• [HOW TO COMPLETE THIS TASK] The expected answer is the set of lines in the data below between the line holding "- **Smart Tag" and the line holding "- **Comprehensive Analytics**: Deep", inclusive, written out exactly.

• [PROVIDED RECORDS]
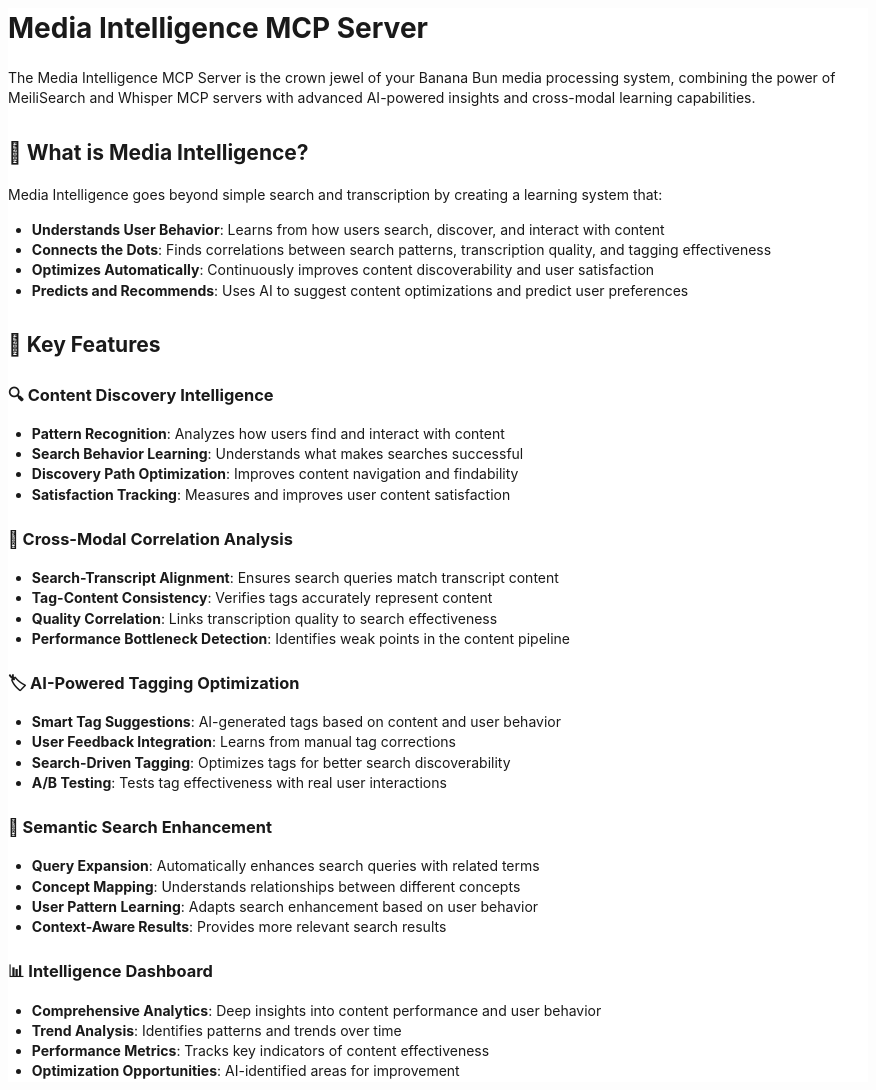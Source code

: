 # Media Intelligence MCP Server

The Media Intelligence MCP Server is the crown jewel of your Banana Bun media processing system, combining the power of MeiliSearch and Whisper MCP servers with advanced AI-powered insights and cross-modal learning capabilities.

## 🧠 What is Media Intelligence?

Media Intelligence goes beyond simple search and transcription by creating a learning system that:

- **Understands User Behavior**: Learns from how users search, discover, and interact with content
- **Connects the Dots**: Finds correlations between search patterns, transcription quality, and tagging effectiveness
- **Optimizes Automatically**: Continuously improves content discoverability and user satisfaction
- **Predicts and Recommends**: Uses AI to suggest content optimizations and predict user preferences

## 🚀 Key Features

### 🔍 Content Discovery Intelligence
- **Pattern Recognition**: Analyzes how users find and interact with content
- **Search Behavior Learning**: Understands what makes searches successful
- **Discovery Path Optimization**: Improves content navigation and findability
- **Satisfaction Tracking**: Measures and improves user content satisfaction

### 🔗 Cross-Modal Correlation Analysis
- **Search-Transcript Alignment**: Ensures search queries match transcript content
- **Tag-Content Consistency**: Verifies tags accurately represent content
- **Quality Correlation**: Links transcription quality to search effectiveness
- **Performance Bottleneck Detection**: Identifies weak points in the content pipeline

### 🏷️ AI-Powered Tagging Optimization
- **Smart Tag Suggestions**: AI-generated tags based on content and user behavior
- **User Feedback Integration**: Learns from manual tag corrections
- **Search-Driven Tagging**: Optimizes tags for better search discoverability
- **A/B Testing**: Tests tag effectiveness with real user interactions

### 🧠 Semantic Search Enhancement
- **Query Expansion**: Automatically enhances search queries with related terms
- **Concept Mapping**: Understands relationships between different concepts
- **User Pattern Learning**: Adapts search enhancement based on user behavior
- **Context-Aware Results**: Provides more relevant search results

### 📊 Intelligence Dashboard
- **Comprehensive Analytics**: Deep insights into content performance and user behavior
- **Trend Analysis**: Identifies patterns and trends over time
- **Performance Metrics**: Tracks key indicators of content effectiveness
- **Optimization Opportunities**: AI-identified areas for improvement
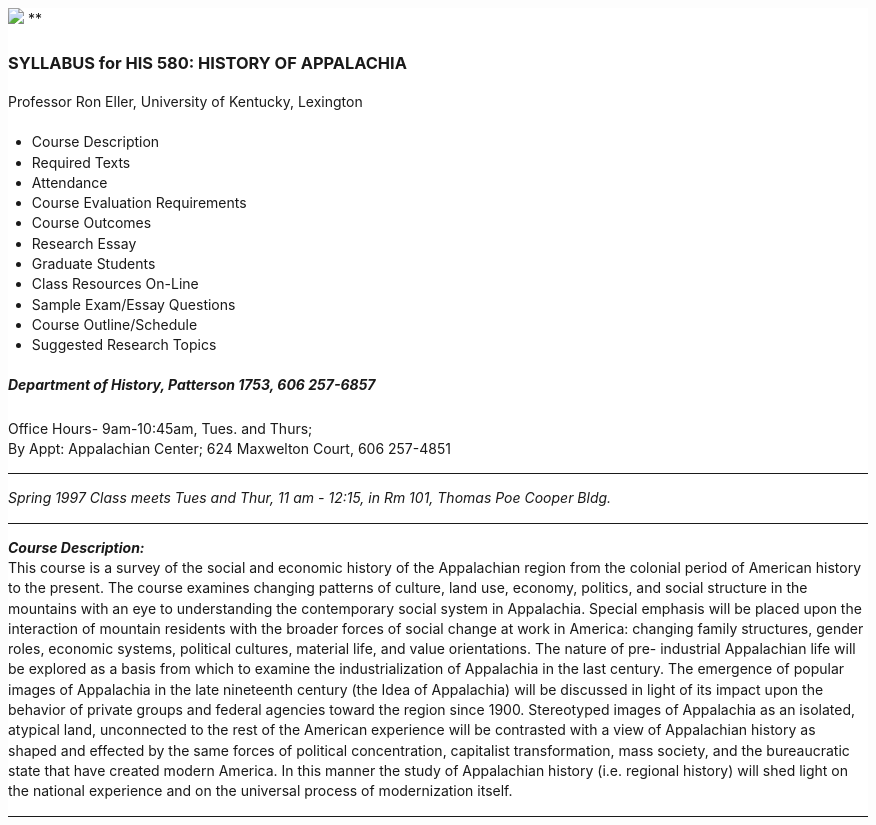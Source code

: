 ![](root3.gif) **

### SYLLABUS for HIS 580: HISTORY OF APPALACHIA  
Professor Ron Eller, University of Kentucky, Lexington

####

  * Course Description
  * Required Texts
  * Attendance
  * Course Evaluation Requirements
  * Course Outcomes
  * Research Essay
  * Graduate Students
  * Class Resources On-Line
  * Sample Exam/Essay Questions
  * Course Outline/Schedule
  * Suggested Research Topics 

##### Department of History, Patterson 1753, 606 257-6857  
Office Hours- 9am-10:45am, Tues. and Thurs;  
By Appt: Appalachian Center; 624 Maxwelton Court, 606 257-4851

* * *

_Spring 1997 Class meets Tues and Thur, 11 am - 12:15, in Rm 101, Thomas Poe
Cooper Bldg._

* * *

**_Course Description:_**  
This course is a survey of the social and economic history of the Appalachian
region from the colonial period of American history to the present. The course
examines changing patterns of culture, land use, economy, politics, and social
structure in the mountains with an eye to understanding the contemporary
social system in Appalachia. Special emphasis will be placed upon the
interaction of mountain residents with the broader forces of social change at
work in America: changing family structures, gender roles, economic systems,
political cultures, material life, and value orientations. The nature of pre-
industrial Appalachian life will be explored as a basis from which to examine
the industrialization of Appalachia in the last century. The emergence of
popular images of Appalachia in the late nineteenth century (the Idea of
Appalachia) will be discussed in light of its impact upon the behavior of
private groups and federal agencies toward the region since 1900. Stereotyped
images of Appalachia as an isolated, atypical land, unconnected to the rest of
the American experience will be contrasted with a view of Appalachian history
as shaped and effected by the same forces of political concentration,
capitalist transformation, mass society, and the bureaucratic state that have
created modern America. In this manner the study of Appalachian history (i.e.
regional history) will shed light on the national experience and on the
universal process of modernization itself.

* * *
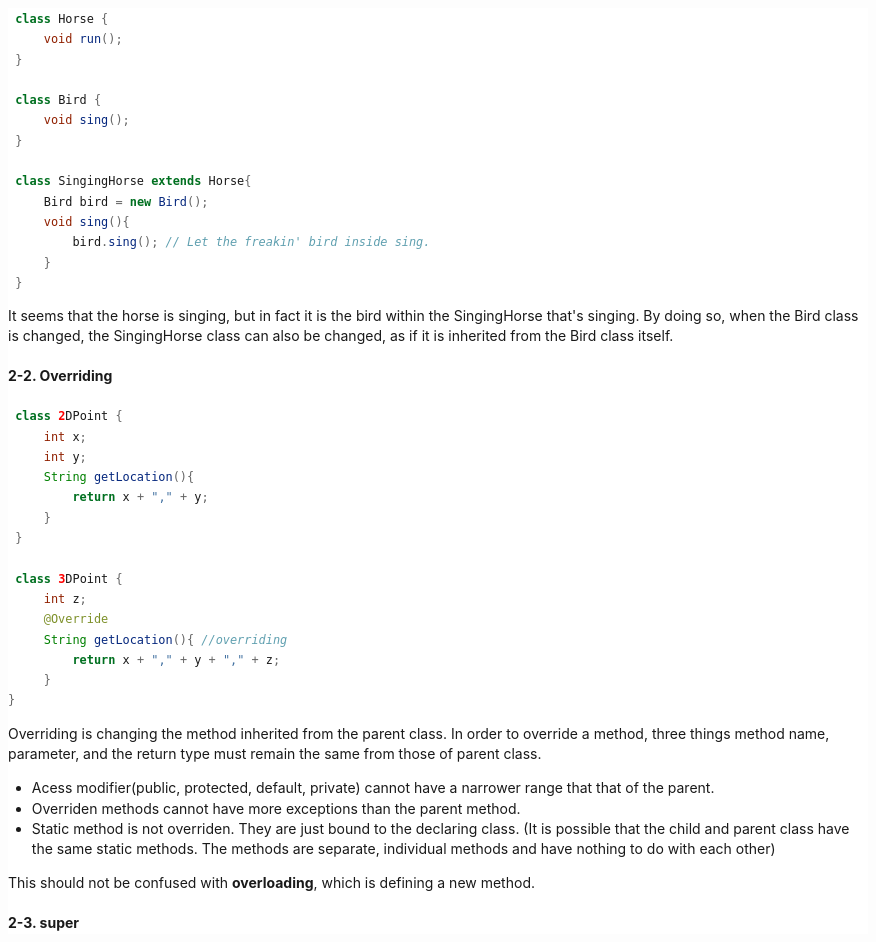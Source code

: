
 ```java
 class Horse {
     void run();
 }
 
 class Bird {
     void sing();
 }

 class SingingHorse extends Horse{
     Bird bird = new Bird();
     void sing(){
         bird.sing(); // Let the freakin' bird inside sing.
     }
 }
```
It seems that the horse is singing, but in fact it is the bird within the SingingHorse that's singing.
By doing so, when the Bird class is changed, the SingingHorse class can also be changed, as if it is inherited from the Bird class itself.

#### 2-2. Overriding
```java
 class 2DPoint {
     int x;
     int y;
     String getLocation(){
         return x + "," + y;
     }
 }

 class 3DPoint {
     int z;
     @Override
     String getLocation(){ //overriding
         return x + "," + y + "," + z;
     }
}
```
Overriding is changing the method inherited from the parent class. In order to override a method, three things method name, parameter, and the return type must remain the same from those of parent class.

- Acess modifier(public, protected, default, private) cannot have a narrower range that that of the parent. 
- Overriden methods cannot have more exceptions than the parent method. 
- Static method is not overriden. They are just bound to the declaring class. (It is possible that the child and parent class have the same static methods. The methods are separate, individual methods and have nothing to do with each other)

This should not be confused with **overloading**, which is defining a new method.

#### 2-3. super
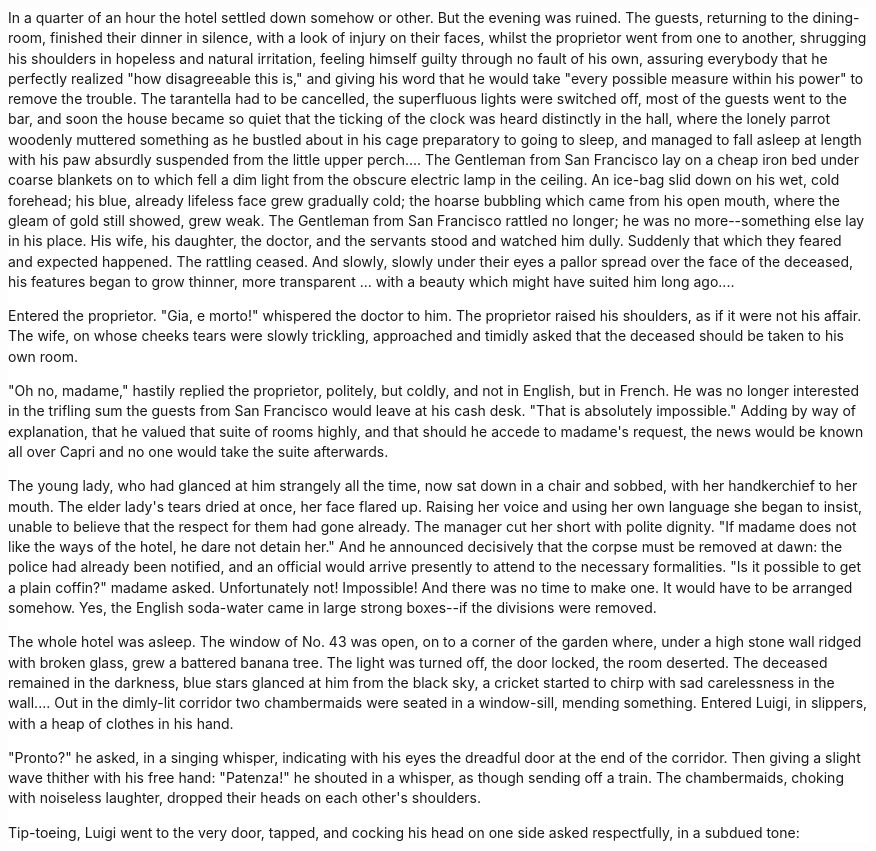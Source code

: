 In a quarter of an hour the hotel settled down somehow or other. But the evening was ruined. The guests, returning to the dining-room, finished their dinner in silence, with a look of injury on their faces, whilst the proprietor went from one to another, shrugging his shoulders in hopeless and natural irritation, feeling himself guilty through no fault of his own, assuring everybody that he perfectly realized "how disagreeable this is," and giving his word that he would take "every possible measure within his power" to remove the trouble. The tarantella had to be cancelled, the superfluous lights were switched off, most of the guests went to the bar, and soon the house became so quiet that the ticking of the clock was heard distinctly in the hall, where the lonely parrot woodenly muttered something as he bustled about in his cage preparatory to going to sleep, and managed to fall asleep at length with his paw absurdly suspended from the little upper perch.... The Gentleman from San Francisco lay on a cheap iron bed under coarse blankets on to which fell a dim light from the obscure electric lamp in the ceiling. An ice-bag slid down on his wet, cold forehead; his blue, already lifeless face grew gradually cold; the hoarse bubbling which came from his open mouth, where the gleam of gold still showed, grew weak. The Gentleman from San Francisco rattled no longer; he was no more--something else lay in his place. His wife, his daughter, the doctor, and the servants stood and watched him dully. Suddenly that which they feared and expected happened. The rattling ceased. And slowly, slowly under their eyes a pallor spread over the face of the deceased, his features began to grow thinner, more transparent ... with a beauty which might have suited him long ago....

Entered the proprietor. "Gia, e morto!" whispered the doctor to him. The proprietor raised his shoulders, as if it were not his affair. The wife, on whose cheeks tears were slowly trickling, approached and timidly asked that the deceased should be taken to his own room.

"Oh no, madame," hastily replied the proprietor, politely, but coldly, and not in English, but in French. He was no longer interested in the trifling sum the guests from San Francisco would leave at his cash desk. "That is absolutely impossible." Adding by way of explanation, that he valued that suite of rooms highly, and that should he accede to madame's request, the news would be known all over Capri and no one would take the suite afterwards.

The young lady, who had glanced at him strangely all the time, now sat down in a chair and sobbed, with her handkerchief to her mouth. The elder lady's tears dried at once, her face flared up. Raising her voice and using her own language she began to insist, unable to believe that the respect for them had gone already. The manager cut her short with polite dignity. "If madame does not like the ways of the hotel, he dare not detain her." And he announced decisively that the corpse must be removed at dawn: the police had already been notified, and an official would arrive presently to attend to the necessary formalities. "Is it possible to get a plain coffin?" madame asked. Unfortunately not! Impossible! And there was no time to make one. It would have to be arranged somehow. Yes, the English soda-water came in large strong boxes--if the divisions were removed.

The whole hotel was asleep. The window of No. 43 was open, on to a corner of the garden where, under a high stone wall ridged with broken glass, grew a battered banana tree. The light was turned off, the door locked, the room deserted. The deceased remained in the darkness, blue stars glanced at him from the black sky, a cricket started to chirp with sad carelessness in the wall.... Out in the dimly-lit corridor two chambermaids were seated in a window-sill, mending something. Entered Luigi, in slippers, with a heap of clothes in his hand.

"Pronto?" he asked, in a singing whisper, indicating with his eyes the dreadful door at the end of the corridor. Then giving a slight wave thither with his free hand: "Patenza!" he shouted in a whisper, as though sending off a train. The chambermaids, choking with noiseless laughter, dropped their heads on each other's shoulders.

Tip-toeing, Luigi went to the very door, tapped, and cocking his head on one side asked respectfully, in a subdued tone:
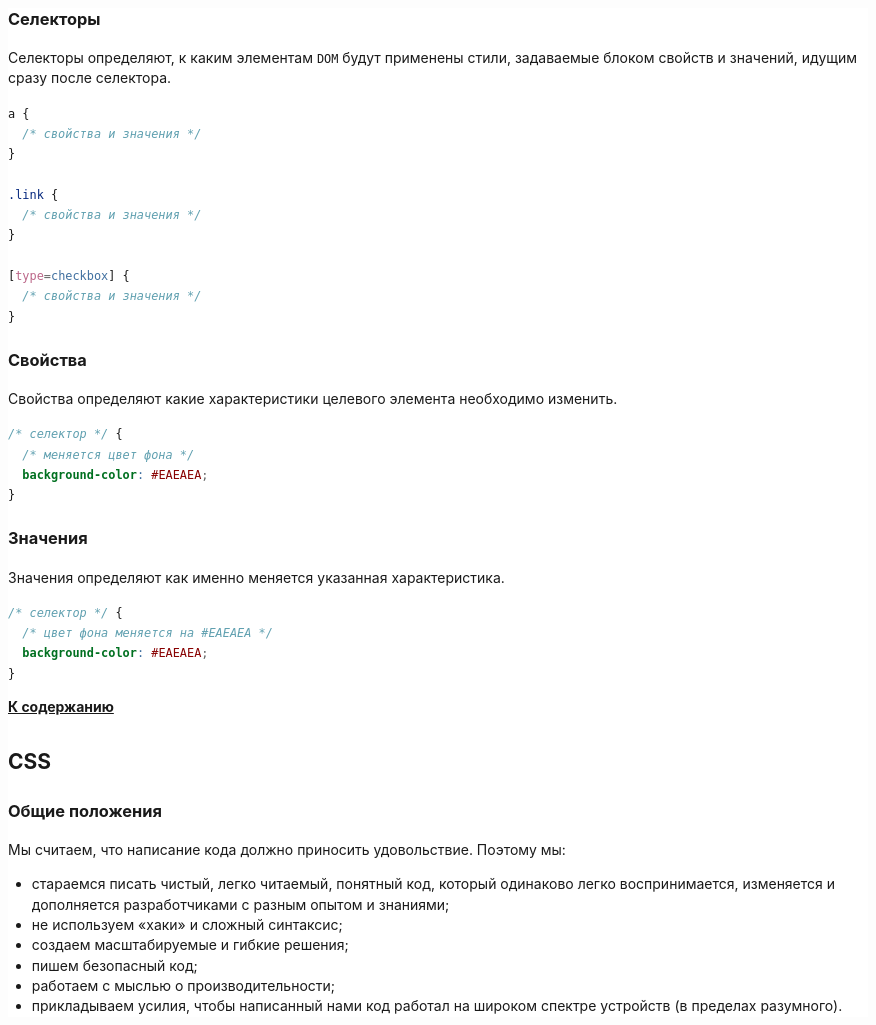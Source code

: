 ### Селекторы <a name="terms-selectors"></a><a name="1.2"></a>

Селекторы определяют, к каким элементам `DOM` будут применены стили, задаваемые блоком свойств и значений, идущим сразу после селектора.

```css
a {
  /* свойства и значения */
}

.link {
  /* свойства и значения */
}

[type=checkbox] {
  /* свойства и значения */
}
```

### Свойства <a name="terms-properties"></a><a name="1.3"></a>

Свойства определяют какие характеристики целевого элемента необходимо изменить.

```css
/* селектор */ {
  /* меняется цвет фона */
  background-color: #EAEAEA;
}
```

### Значения <a name="terms-values"></a><a name="1.4"></a>

Значения определяют как именно меняется указанная характеристика.

```css
/* селектор */ {
  /* цвет фона меняется на #EAEAEA */
  background-color: #EAEAEA;
}
```

**[К содержанию](#table-of-contents)**

## CSS <a name="css"></a><a name="2"></a>

### Общие положения <a name="css-common-terms"></a><a name="2.1"></a>

Мы считаем, что написание кода должно приносить удовольствие. Поэтому мы:

- стараемся писать чистый, легко читаемый, понятный код, который одинаково легко воспринимается, изменяется и дополняется разработчиками с разным опытом и знаниями;
- не используем «хаки» и сложный синтаксис;
- создаем масштабируемые и гибкие решения;
- пишем безопасный код;
- работаем с мыслью о производительности;
- прикладываем усилия, чтобы написанный нами код работал на широком спектре устройств (в пределах разумного).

• [RESPONSE AREA]
- **Smart Tag Suggestions**: AI-generated tags based on content and user behavior
- **User Feedback Integration**: Learns from manual tag corrections
- **Search-Driven Tagging**: Optimizes tags for better search discoverability
- **A/B Testing**: Tests tag effectiveness with real user interactions

### 🧠 Semantic Search Enhancement
- **Query Expansion**: Automatically enhances search queries with related terms
- **Concept Mapping**: Understands relationships between different concepts
- **User Pattern Learning**: Adapts search enhancement based on user behavior
- **Context-Aware Results**: Provides more relevant search results

### 📊 Intelligence Dashboard
- **Comprehensive Analytics**: Deep insights into content performance and user behavior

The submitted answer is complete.